I heard someone behind me say, “Preach on.”

It was that kind of night. The “act of aggression” that Cohen picks up in Diaz’s prose became a kind of instrument. We were pierced by him, enthralled by him. The crowd hung on every word. He might as well have been singing. A young woman in the balcony—whose uncle, it turned out, had been Diaz’s college roommate, known to Diaz, then, as The Roughness—asked, “Who’s the girl who broke your heart?”

It wasn’t that, he said. That didn’t explain anything. It was the heart he broke.

“This, then, is the Díaz rhythm,” as Cohen writes in her review: “a syncopated stagger-step between opacity and transparency, exclusion and inclusion, defiance and desire.”

Diaz also said that what makes his work possible is his enthusiasm for reading. “I just love books so damn much,” he said.

He shared with us a dream he had regularly as a boy. He would make up extra books by his favorite writers—a lost Tolkien, say, tucked away deep on some unknown shelves—a way of ensuring that he would always have something more to read.

He would wake up before the book was done, of course. Which meant, to him, that he’d then have to write it.

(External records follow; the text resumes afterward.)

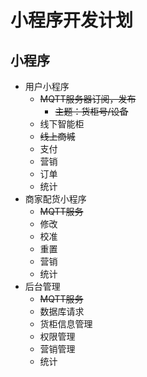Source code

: # 小程序开发计划

## 小程序

- 用户小程序
  - ~~MQTT服务器订阅，发布~~
    - ~~主题：货柜号/设备~~
  - 线下智能柜
  - ~~线上商城~~
  - 支付
  - 营销
  - 订单
  - 统计
- 商家配货小程序
  - ~~MQTT服务~~
  - 修改
  - 校准
  - 重置
  - 营销
  - 统计
- 后台管理
  - ~~MQTT服务~~
  - 数据库请求
  - 货柜信息管理
  - 权限管理
  - 营销管理
  - 统计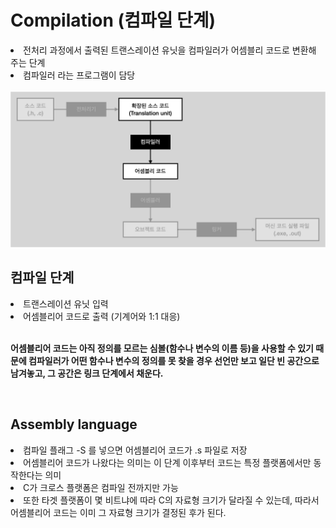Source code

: # Compilation (컴파일 단계)

<li>전처리 과정에서 출력된 트랜스레이션 유닛을 컴파일러가 어셈블리 코드로 변환해 주는 단계</li>
<li>컴파일러 라는 프로그램이 담당</li>
<br>
<img src="./img/04.compilation.png" width=700px>

<br>

## 컴파일 단계

<li>트랜스레이션 유닛 입력</li>
<li>어셈블리어 코드로 출력 (기계어와 1:1 대응)</li>

<br>

<b>어셈블리어 코드는 아직 정의를 모르는 심볼(함수나 변수의 이름 등)을 사용할 수 있기 때문에 컴파일러가 어떤 함수나 변수의 정의를 못 찾을 경우 선언만 보고 일단 빈 공간으로 남겨놓고, 그 공간은 링크 단계에서 채운다.</b>

<br>

## Assembly language

<li>컴파일 플래그 -S 를 넣으면 어셈블리어 코드가 .s 파일로 저장</li>
<li>어셈블리어 코드가 나왔다는 의미는 이 단계 이후부터 코드는 특정 플랫폼에서만 동작한다는 의미</li>
<li>C가 크로스 플랫폼은 컴파일 전까지만 가능</li>
<li>또한 타겟 플랫폼이 몇 비트냐에 따라 C의 자료형 크기가 달라질 수 있는데, 따라서 어셈블리어 코드는 이미 그 자료형 크기가 결정된 후가 된다.</li>
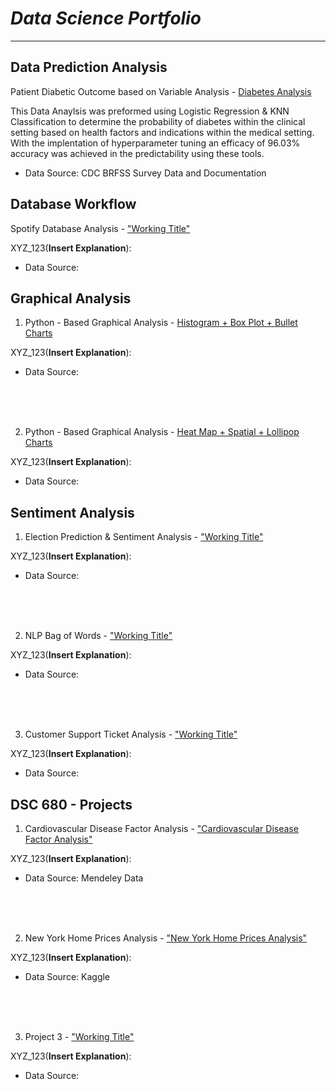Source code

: # _Data Science Portfolio_

___


## **Data Prediction Analysis**

Patient Diabetic Outcome based on Variable Analysis - [Diabetes Analysis](https://github.com/CarlosCano1/Diabetes_Analysis/)

This Data Anaylsis was preformed using Logistic Regression & KNN Classification to determine the probability of diabetes within the clinical setting based on health factors and indications within the medical setting. With the implentation of hyperparameter tuning an efficacy of 96.03% accuracy was achieved in the predictability using these tools.

* Data Source: CDC BRFSS Survey Data and Documentation


##
##





## **Database Workflow**

Spotify Database Analysis - ["Working Title"](https://github.com/CarlosCano1/Database_Workflow)


XYZ_123(**Insert Explanation**):


* Data Source:
##
##  





## **Graphical Analysis**


1. Python - Based Graphical Analysis - [Histogram + Box Plot + Bullet Charts](https://github.com/CarlosCano1/Python-Graphical_Analysis-1)

XYZ_123(**Insert Explanation**):


* Data Source:


<br />
<br />
<br />


2. Python - Based Graphical Analysis - [Heat Map + Spatial + Lollipop Charts](https://github.com/CarlosCano1/Python-Graphical_Analysis-2)

XYZ_123(**Insert Explanation**):


* Data Source:
  
##
## 





## **Sentiment Analysis**

1. Election Prediction & Sentiment Analysis - ["Working Title"](https://github.com/CarlosCano1/Sentiment_Analysis-1)


XYZ_123(**Insert Explanation**):


* Data Source:


<br />
<br />
<br />


2. NLP Bag of Words - ["Working Title"](https://github.com/CarlosCano1/Sentiment_Analysis-2)


XYZ_123(**Insert Explanation**):


* Data Source:

<br />
<br />
<br />


3. Customer Support Ticket Analysis - ["Working Title"](https://github.com/CarlosCano1/Sentiment_Analysis-3)


XYZ_123(**Insert Explanation**):


* Data Source:
##
## 





## **DSC 680 - Projects**


1. Cardiovascular Disease Factor Analysis - ["Cardiovascular Disease Factor Analysis"](https://github.com/CarlosCano1/)

XYZ_123(**Insert Explanation**):


* Data Source: Mendeley Data


<br />
<br />
<br />


2. New York Home Prices Analysis - ["New York Home Prices Analysis"](https://github.com/CarlosCano1/)

XYZ_123(**Insert Explanation**):


* Data Source: Kaggle

<br />
<br />
<br />


3. Project 3 - ["Working Title"](https://github.com/CarlosCano1/)

XYZ_123(**Insert Explanation**):

* Data Source:
##
## 
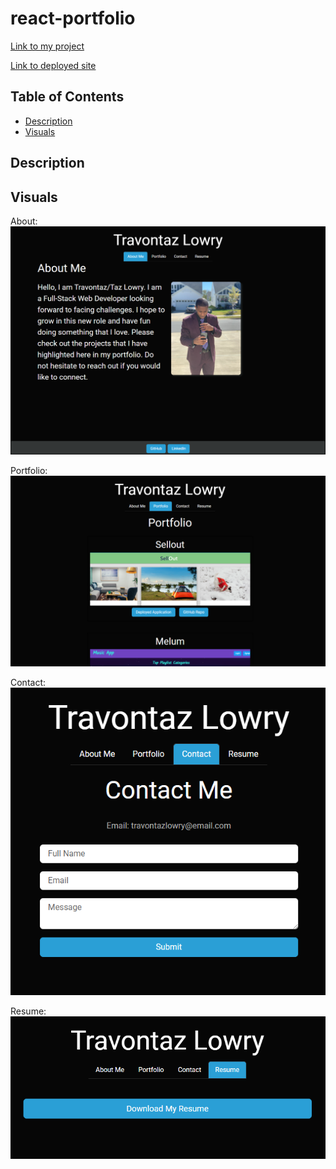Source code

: # react-portfolio

[Link to my project](https://github.com/Deiontre10/react-portfolio)  

[Link to deployed site](https://deiontre10.github.io/react-portfolio/)

## Table of Contents
- [Description](#description)
- [Visuals](#visuals)

## Description



## Visuals

About:  
![About](images/about.png "About me")

Portfolio:  
![Portfolio](images/projects.png "A list of my projects")

Contact:  
![Contact](images/contact.png "A method to get in contact with me")

Resume:  
![Resume](images/resume.png "A link to my resume")
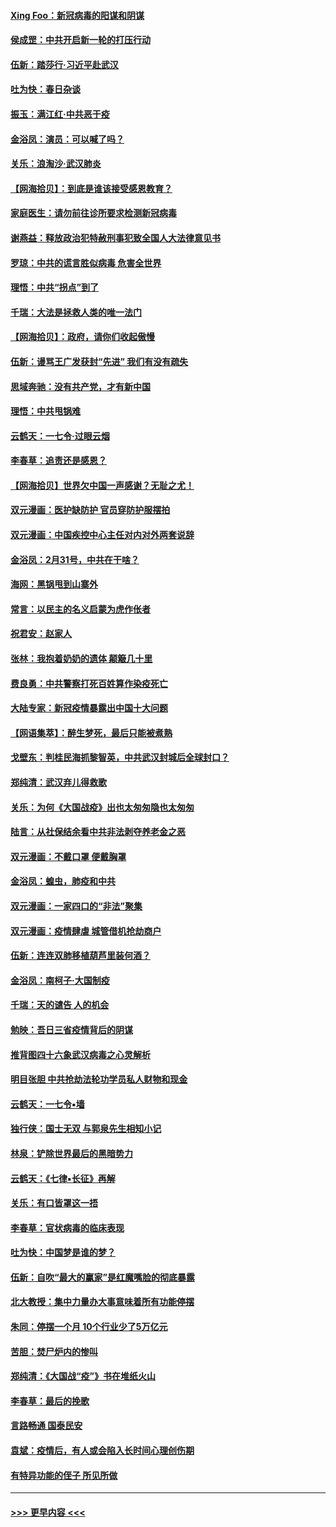 #### [Xing Foo：新冠病毒的阳谋和阴谋](../pages/nsc993/n11936086.md?t=03131502) 
#### [侯成罡：中共开启新一轮的打压行动](../pages/nsc993/n11935730.md?t=03131502) 
#### [伍新：踏莎行‧习近平赴武汉](../pages/nsc993/n11935157.md?t=03131502) 
#### [吐为快：春日杂谈](../pages/nsc993/n11934776.md?t=03131502) 
#### [振玉：满江红‧中共恶于疫](../pages/nsc993/n11934647.md?t=03131502) 
#### [金浴凤：演员：可以喊了吗？](../pages/nsc993/n11934602.md?t=03131502) 
#### [关乐：浪淘沙·武汉肺炎](../pages/nsc993/n11931792.md?t=03131502) 
#### [【网海拾贝】：到底是谁该接受感恩教育？](../pages/nsc993/n11931552.md?t=03131502) 
#### [家庭医生：请勿前往诊所要求检测新冠病毒](../pages/nsc993/n11929190.md?t=03131502) 
#### [谢燕益：释放政治犯特赦刑事犯致全国人大法律意见书](../pages/nsc993/n11928978.md?t=03131502) 
#### [罗琼：中共的谎言胜似病毒 危害全世界](../pages/nsc993/n11922636.md?t=03131502) 
#### [理悟：中共“拐点”到了](../pages/nsc993/n11928496.md?t=03131502) 
#### [千瑞：大法是拯救人类的唯一法门](../pages/nsc993/n11927637.md?t=03131502) 
#### [【网海拾贝】：政府，请你们收起傲慢](../pages/nsc993/n11926932.md?t=03131502) 
#### [伍新：谩骂王广发获封“先进” 我们有没有疏失](../pages/nsc993/n11926101.md?t=03131502) 
#### [思域奔驰：没有共产党，才有新中国](../pages/nsc993/n11926058.md?t=03131502) 
#### [理悟：中共甩锅难](../pages/nsc993/n11925355.md?t=03131502) 
#### [云鹤天：一七令·过眼云烟](../pages/nsc993/n11925284.md?t=03131502) 
#### [李春草：追责还是感恩？](../pages/nsc993/n11925274.md?t=03131502) 
#### [【网海拾贝】世界欠中国一声感谢？无耻之尤！](../pages/nsc993/n11925239.md?t=03131502) 
#### [双元漫画：医护缺防护 官员穿防护服摆拍](../pages/nsc993/n11923899.md?t=03131502) 
#### [双元漫画：中国疾控中心主任对内对外两套说辞](../pages/nsc993/n11921994.md?t=03131502) 
#### [金浴凤：2月31号，中共在干啥？](../pages/nsc993/n11922706.md?t=03131502) 
#### [海网：黑锅甩到山寨外](../pages/nsc993/n11922688.md?t=03131502) 
#### [常言：以民主的名义启蒙为虎作伥者](../pages/nsc993/n11922217.md?t=03131502) 
#### [祝君安：赵家人](../pages/nsc993/n11922209.md?t=03131502) 
#### [张林：我抱着奶奶的遗体 颠簸几十里](../pages/nsc993/n11920945.md?t=03131502) 
#### [费良勇：中共警察打死百姓算作染疫死亡](../pages/nsc993/n11919264.md?t=03131502) 
#### [大陆专家：新冠疫情暴露出中国十大问题](../pages/nsc993/n11919187.md?t=03131502) 
#### [【网语集萃】：醉生梦死，最后只能被煮熟](../pages/nsc993/n11918994.md?t=03131502) 
#### [戈壁东：判桂民海抓黎智英，中共武汉封城后全球封口？](../pages/nsc993/n11917982.md?t=03131502) 
#### [郑纯清：武汉弃儿得救歌](../pages/nsc993/n11917881.md?t=03131502) 
#### [关乐：为何《大国战疫》出也太匆匆隐也太匆匆](../pages/nsc993/n11917792.md?t=03131502) 
#### [陆言：从社保结余看中共非法剥夺养老金之恶](../pages/nsc993/n11917084.md?t=03131502) 
#### [双元漫画：不戴口罩 便戴胸罩](../pages/nsc993/n11916447.md?t=03131502) 
#### [金浴凤：蝗虫，肺疫和中共](../pages/nsc993/n11916904.md?t=03131502) 
#### [双元漫画：一家四口的“非法”聚集](../pages/nsc993/n11916378.md?t=03131502) 
#### [双元漫画：疫情肆虐 城管借机抢劫商户](../pages/nsc993/n11916310.md?t=03131502) 
#### [伍新：连连双肺移植葫芦里装何酒？](../pages/nsc993/n11913667.md?t=03131502) 
#### [金浴凤：南柯子·大国制疫](../pages/nsc993/n11913657.md?t=03131502) 
#### [千瑞：天的谴告  人的机会](../pages/nsc993/n11913309.md?t=03131502) 
#### [勉映：吾日三省疫情背后的阴谋](../pages/nsc993/n11913079.md?t=03131502) 
#### [推背图四十六象武汉病毒之心灵解析](../pages/nsc993/n11911761.md?t=03131502) 
#### [明目张胆 中共抢劫法轮功学员私人财物和现金](../pages/nsc993/n11910262.md?t=03131502) 
#### [云鹤天：一七令▪墙](../pages/nsc993/n11910627.md?t=03131502) 
#### [独行侠：国士无双 与郭泉先生相知小记](../pages/nsc993/n11910613.md?t=03131502) 
#### [林泉：铲除世界最后的黑暗势力](../pages/nsc993/n11909320.md?t=03131502) 
#### [云鹤天：《七律▪长征》再解](../pages/nsc993/n11909327.md?t=03131502) 
#### [关乐：有口皆罩这一捂](../pages/nsc993/n11908393.md?t=03131502) 
#### [李春草：官状病毒的临床表现](../pages/nsc993/n11908339.md?t=03131502) 
#### [吐为快：中国梦是谁的梦？](../pages/nsc993/n11906564.md?t=03131502) 
#### [伍新：自吹“最大的赢家”是红魔嘴脸的彻底暴露](../pages/nsc993/n11906407.md?t=03131502) 
#### [北大教授：集中力量办大事意味着所有功能停摆](../pages/nsc993/n11904800.md?t=03131502) 
#### [朱同：停摆一个月 10个行业少了5万亿元](../pages/nsc993/n11904498.md?t=03131502) 
#### [苦胆：焚尸炉内的惨叫](../pages/nsc993/n11904479.md?t=03131502) 
#### [郑纯清：《大国战“疫”》书在堆纸火山](../pages/nsc993/n11904450.md?t=03131502) 
#### [李春草：最后的挽歌](../pages/nsc993/n11904441.md?t=03131502) 
#### [言路畅通 国泰民安](../pages/nsc993/n11904222.md?t=03131502) 
#### [袁斌：疫情后，有人或会陷入长时间心理创伤期](../pages/nsc993/n11901514.md?t=03131502) 
#### [有特异功能的侄子 所见所做](../pages/nsc993/n11901154.md?t=03131502) 

----
#### [ >>> 更早内容 <<< ](../indexes/nsc993-earlier.md)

You love books so damn much. You have read This is How You Lose Her and you put it down and picked it back up and now you are brimming with things you need to say. You talked to your husband but he didn’t understand. You talked to the girl at Whole Foods but she just kept ringing up your goat cheese. You need, you realize, a place to go to share your take. You need to know whether other people think Yunior is doomed or charmed with people who love books so damn much, as much as you do.

You should go, then, to Inprint’s First Friday Night Book Buzz, this Friday, October 5, from 6 p.m. to 7:30. There will be snacks and drinks and you will eat and drink some and writer Claire Anderson will be there to lead you.



One thought on ““Readers,” Junot Diaz said, “are just happy to see you.”

  1. I was devastated that I had to miss this to go out of town, and now I’m exponentially more devastated. I was so disappointed when his talk was cancelled during Ike and have been waiting ever since. This is how you lose him! Great blog entry.